→ Try it
Locate the line that contains "Die Implementierung verbindet" in the entries below. Retype it and all following lines through the final one, character for character.

Collected data:

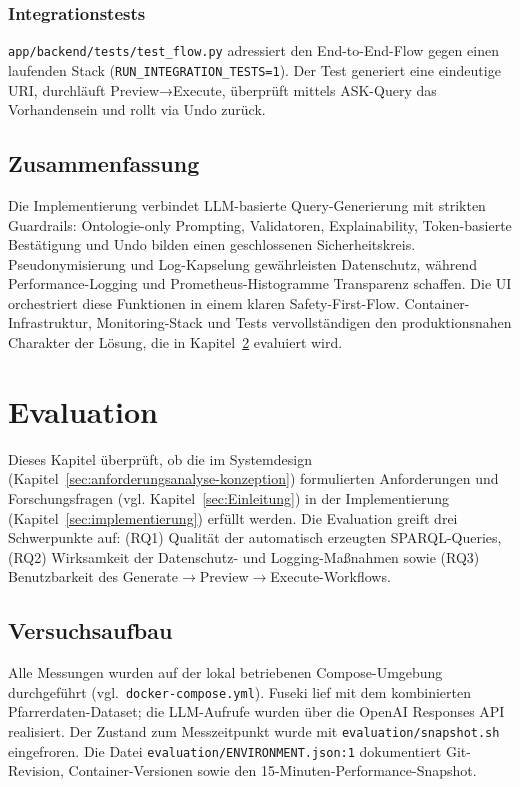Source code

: \subsection{Integrationstests}
\texttt{app/backend/tests/test\_flow.py} adressiert den End-to-End-Flow gegen einen laufenden Stack (\texttt{RUN\_INTEGRATION\_TESTS=1}). Der Test generiert eine eindeutige URI, durchläuft Preview→Execute, überprüft mittels ASK-Query das Vorhandensein und rollt via Undo zurück.

\section{Zusammenfassung}
Die Implementierung verbindet LLM-basierte Query-Generierung mit strikten Guardrails: Ontologie-only Prompting, Validatoren, Explainability, Token-basierte Bestätigung und Undo bilden einen geschlossenen Sicherheitskreis. Pseudonymisierung und Log-Kapselung gewährleisten Datenschutz, während Performance-Logging und Prometheus-Histogramme Transparenz schaffen. Die UI orchestriert diese Funktionen in einem klaren Safety-First-Flow. Container-Infrastruktur, Monitoring-Stack und Tests vervollständigen den produktionsnahen Charakter der Lösung, die in Kapitel~\ref{sec:evaluation} evaluiert wird.






\chapter{Evaluation}
\label{sec:evaluation}

Dieses Kapitel überprüft, ob die im Systemdesign (Kapitel~\ref{sec:anforderungsanalyse-konzeption}) formulierten Anforderungen und Forschungsfragen (vgl. Kapitel~\ref{sec:Einleitung}) in der Implementierung (Kapitel~\ref{sec:implementierung}) erfüllt werden. Die Evaluation greift drei Schwerpunkte auf: (RQ1) Qualität der automatisch erzeugten SPARQL-Queries, (RQ2) Wirksamkeit der Datenschutz- und Logging-Maßnahmen sowie (RQ3) Benutzbarkeit des Generate$\rightarrow$Preview$\rightarrow$Execute-Workflows.

\section{Versuchsaufbau}

Alle Messungen wurden auf der lokal betriebenen Compose-Umgebung durchgeführt (vgl.\ \texttt{docker-compose.yml}). Fuseki lief mit dem kombinierten Pfarrerdaten-Dataset; die LLM-Aufrufe wurden über die OpenAI Responses API realisiert. Der Zustand zum Messzeitpunkt wurde mit \texttt{evaluation/snapshot.sh} eingefroren. Die Datei \texttt{evaluation/ENVIRONMENT.json:1} dokumentiert Git-Revision, Container-Versionen sowie den 15-Minuten-Performance-Snapshot.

→ Response area
Die Implementierung verbindet LLM-basierte Query-Generierung mit strikten Guardrails: Ontologie-only Prompting, Validatoren, Explainability, Token-basierte Bestätigung und Undo bilden einen geschlossenen Sicherheitskreis. Pseudonymisierung und Log-Kapselung gewährleisten Datenschutz, während Performance-Logging und Prometheus-Histogramme Transparenz schaffen. Die UI orchestriert diese Funktionen in einem klaren Safety-First-Flow. Container-Infrastruktur, Monitoring-Stack und Tests vervollständigen den produktionsnahen Charakter der Lösung, die in Kapitel~\ref{sec:evaluation} evaluiert wird.






\chapter{Evaluation}
\label{sec:evaluation}

Dieses Kapitel überprüft, ob die im Systemdesign (Kapitel~\ref{sec:anforderungsanalyse-konzeption}) formulierten Anforderungen und Forschungsfragen (vgl. Kapitel~\ref{sec:Einleitung}) in der Implementierung (Kapitel~\ref{sec:implementierung}) erfüllt werden. Die Evaluation greift drei Schwerpunkte auf: (RQ1) Qualität der automatisch erzeugten SPARQL-Queries, (RQ2) Wirksamkeit der Datenschutz- und Logging-Maßnahmen sowie (RQ3) Benutzbarkeit des Generate$\rightarrow$Preview$\rightarrow$Execute-Workflows.

\section{Versuchsaufbau}

Alle Messungen wurden auf der lokal betriebenen Compose-Umgebung durchgeführt (vgl.\ \texttt{docker-compose.yml}). Fuseki lief mit dem kombinierten Pfarrerdaten-Dataset; die LLM-Aufrufe wurden über die OpenAI Responses API realisiert. Der Zustand zum Messzeitpunkt wurde mit \texttt{evaluation/snapshot.sh} eingefroren. Die Datei \texttt{evaluation/ENVIRONMENT.json:1} dokumentiert Git-Revision, Container-Versionen sowie den 15-Minuten-Performance-Snapshot.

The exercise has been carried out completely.